Pride and Prejudice and Zombies: Dawn of the Dreadfuls by Steve Hockensmith, 2010, Quirk Classics (Humor/ Horror/ Historical Fiction)
What’s it really mean to be a classic, anyway? Any old thing that has stood the test of time is probably the standard definition. And yet any work that is beloved enough to have inspired a plethora of prequels, sequels, spin-offs and mash-ups must hold an extra special place in our hearts. Jane Austen’s Pride and Prejudice is doubtless one such treasured work of literature, and the gentle authoress of yore is currently having a rather unusual bout of success by being joined at the hip with all manner of monsters. Last year’s bestseller Pride and Prejudice and Zombies by Seth Grahame-Smith kicked off the trend; since then Mr. Darcy has become a vampire a couple times over ( Mr. Darcy, Vampyre and Vampire Darcy's Desire) and even Jane herself has been revealed as bloodthirsty member of the undead (Jane Bites Back). Another Austen classic, Sense and Sensibility, got the monster treatment when and Sea Monsters was added to its title, and that brings us to the newly-released Dawn of the Dreadfuls, which may very well hold the unique title of being literature’s only prequel to a monster mash-up of a classic.

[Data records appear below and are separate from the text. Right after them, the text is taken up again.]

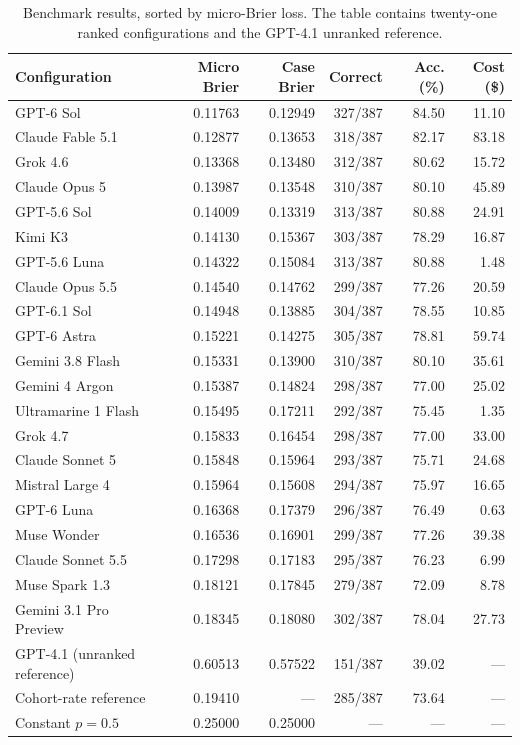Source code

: \documentclass[11pt]{article}
\begin{document}
\begin{table}[tb]
\centering\small
\setlength{\tabcolsep}{4pt}
\begin{tabular}{lrrrrr}\toprule
Configuration & Micro Brier & Case Brier & Correct & Acc. (\%) & Cost (\$)\\\midrule
GPT-6 Sol & 0.11763 & 0.12949 & 327/387 & 84.50 & 11.10 \\
Claude Fable 5.1 & 0.12877 & 0.13653 & 318/387 & 82.17 & 83.18 \\
Grok 4.6 & 0.13368 & 0.13480 & 312/387 & 80.62 & 15.72 \\
Claude Opus 5 & 0.13987 & 0.13548 & 310/387 & 80.10 & 45.89 \\
GPT-5.6 Sol & 0.14009 & 0.13319 & 313/387 & 80.88 & 24.91 \\
Kimi K3 & 0.14130 & 0.15367 & 303/387 & 78.29 & 16.87 \\
GPT-5.6 Luna & 0.14322 & 0.15084 & 313/387 & 80.88 & 1.48 \\
Claude Opus 5.5 & 0.14540 & 0.14762 & 299/387 & 77.26 & 20.59 \\
GPT-6.1 Sol & 0.14948 & 0.13885 & 304/387 & 78.55 & 10.85 \\
GPT-6 Astra & 0.15221 & 0.14275 & 305/387 & 78.81 & 59.74 \\
Gemini 3.8 Flash & 0.15331 & 0.13900 & 310/387 & 80.10 & 35.61 \\
Gemini 4 Argon & 0.15387 & 0.14824 & 298/387 & 77.00 & 25.02 \\
Ultramarine 1 Flash & 0.15495 & 0.17211 & 292/387 & 75.45 & 1.35 \\
Grok 4.7 & 0.15833 & 0.16454 & 298/387 & 77.00 & 33.00 \\
Claude Sonnet 5 & 0.15848 & 0.15964 & 293/387 & 75.71 & 24.68 \\
Mistral Large 4 & 0.15964 & 0.15608 & 294/387 & 75.97 & 16.65 \\
GPT-6 Luna & 0.16368 & 0.17379 & 296/387 & 76.49 & 0.63 \\
Muse Wonder & 0.16536 & 0.16901 & 299/387 & 77.26 & 39.38 \\
Claude Sonnet 5.5 & 0.17298 & 0.17183 & 295/387 & 76.23 & 6.99 \\
Muse Spark 1.3 & 0.18121 & 0.17845 & 279/387 & 72.09 & 8.78 \\
Gemini 3.1 Pro Preview & 0.18345 & 0.18080 & 302/387 & 78.04 & 27.73 \\
\midrule
GPT-4.1 (unranked reference) & 0.60513 & 0.57522 & 151/387 & 39.02 & --- \\
Cohort-rate reference & 0.19410 & --- & 285/387 & 73.64 & ---\\
Constant $p=0.5$ & 0.25000 & 0.25000 & --- & --- & ---\\
\bottomrule\end{tabular}
\caption{Benchmark results, sorted by micro-Brier loss. The table contains twenty-one ranked configurations and the GPT-4.1 unranked reference.}
\label{tab:main}
\end{table}
\end{document}
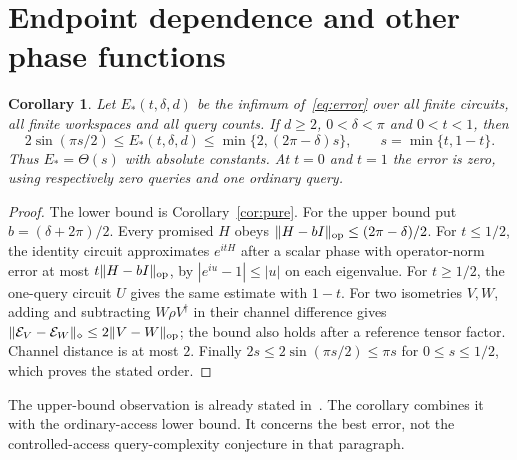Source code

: \documentclass[11pt]{article}
\newtheorem{corollary}[theorem]{Corollary}
\newcommand{\E}{\mathcal E}
\begin{document}
\section{Endpoint dependence and other phase functions}
\begin{corollary}\label{cor:endpoint}
Let $E_*(t,\delta,d)$ be the infimum of~\eqref{eq:error} over all finite
circuits, all finite workspaces and all query counts. If
$d\geq2$, $0<\delta<\pi$ and $0<t<1$, then
\[
 2\sin(\pi s/2)\leq E_*(t,\delta,d)
 \leq\min\{2,(2\pi-\delta)s\},\qquad s=\min\{t,1-t\}.
\]
Thus $E_*=\Theta(s)$ with absolute constants. At $t=0$ and $t=1$ the
error is zero, using respectively zero queries and one ordinary query.
\end{corollary}
\begin{proof}
The lower bound is Corollary~\ref{cor:pure}. For the upper bound put
$b=(\delta+2\pi)/2$. Every promised $H$ obeys
$\|H-bI\|_{\rm op}\leq(2\pi-\delta)/2$.
For $t\leq1/2$, the identity circuit approximates $e^{itH}$ after a
scalar phase with operator-norm error at most
$t\|H-bI\|_{\rm op}$, by $|e^{iu}-1|\leq|u|$ on each eigenvalue.
For $t\geq1/2$, the one-query circuit $U$ gives the same estimate with
$1-t$. For two isometries $V,W$, adding and subtracting $W\rho V^\dagger$
in their channel difference gives
$\|\E_V-\E_W\|_\diamond\leq2\|V-W\|_{\rm op}$;
the bound also holds after a reference tensor factor. Channel distance
is at most $2$. Finally $2s\leq2\sin(\pi s/2)\leq\pi s$ for
$0\leq s\leq1/2$, which proves the stated order.
\end{proof}
The upper-bound observation is already stated in~\cite[Section V,
``Dependence on $t$'']{liu}. The corollary combines it with the ordinary-access
lower bound. It concerns the best error, not the controlled-access
query-complexity conjecture in that paragraph.
\end{document}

In Pride and Prejudice and Zombies, the Bennet sisters are sword-wielding warriors who have trained with martial arts masters in the East and are renowned at home for their skill at dispatching the zombies that roam the English countryside. Other than that minor deviation, the story remains the same as Jane Austen wrote it so long ago—Elizabeth Bennet and Mr. Darcy misjudge each other until they’re head-over-heels in love. But before Elizabeth and her sisters were zombie-killing experts, they were proper young ladies who spent their time reading and sewing and dancing and trying to land husbands. And this is where Dawn of the Dreadfuls begins, with Elizabeth Bennet a mere sweet sixteen years old and peace and quiet reign over England—but not for long. As soon as the first zombie rears its decomposing head, Mrs. Bennet starts squealing, Lydia and Kitty cease giggling, and Mr. Bennet resurrects the swords that he fought with in the “The Troubles” long ago so he can turn his daughters into killers. Mr. Bennet doesn’t know why the zombie curse has returned after an absence of so many years, and frankly, he doesn’t care—and neither does the Bennet girls’ new martial arts master, Mr. Hawksworth. If the Bennet sisters want to survive, they need to learn how to kick some serious zombie ass. There is one man who does care about the why and the how of the zombie plague—but the scientific methods of the charming, bumbling Dr. Keckilpenny are as puzzling as Master Hawksworth’s occasional lapses in his otherwise strict observance of the warrior code. Both men have taken a liking to Elizabeth, who is proving to be a surprisingly skilled combatant. And Elizabeth herself doesn’t know if the passion building within her is for one of these gentlemen—or if it’s a bloodlust that can only be satisfied by complete devotion to the warrior way of life. As Lizzy chooses between the socially acceptable life as a gentlewoman and the thrill of the hunt, zombie mayhem splatters across the pages in all its gory glory.
Author Steve Hockensmith, best known for his award-winning Holmes on the Range series featuring a couple of quirky cowboys who idolize Sherlock Holmes, is in high form as he sets loose hoards of brain-thirsty zombies on beloved literary figures. Despite the plethora of monster mash-ups available on bookshelves (Abraham Lincoln, Vampire Slayer and the up-and-coming Jane Slayre, for example), Dawn of the Dreadfuls is is exactly the sort of violently bloody comedy of manners that fans of Jane Austen zombie mash-ups love best.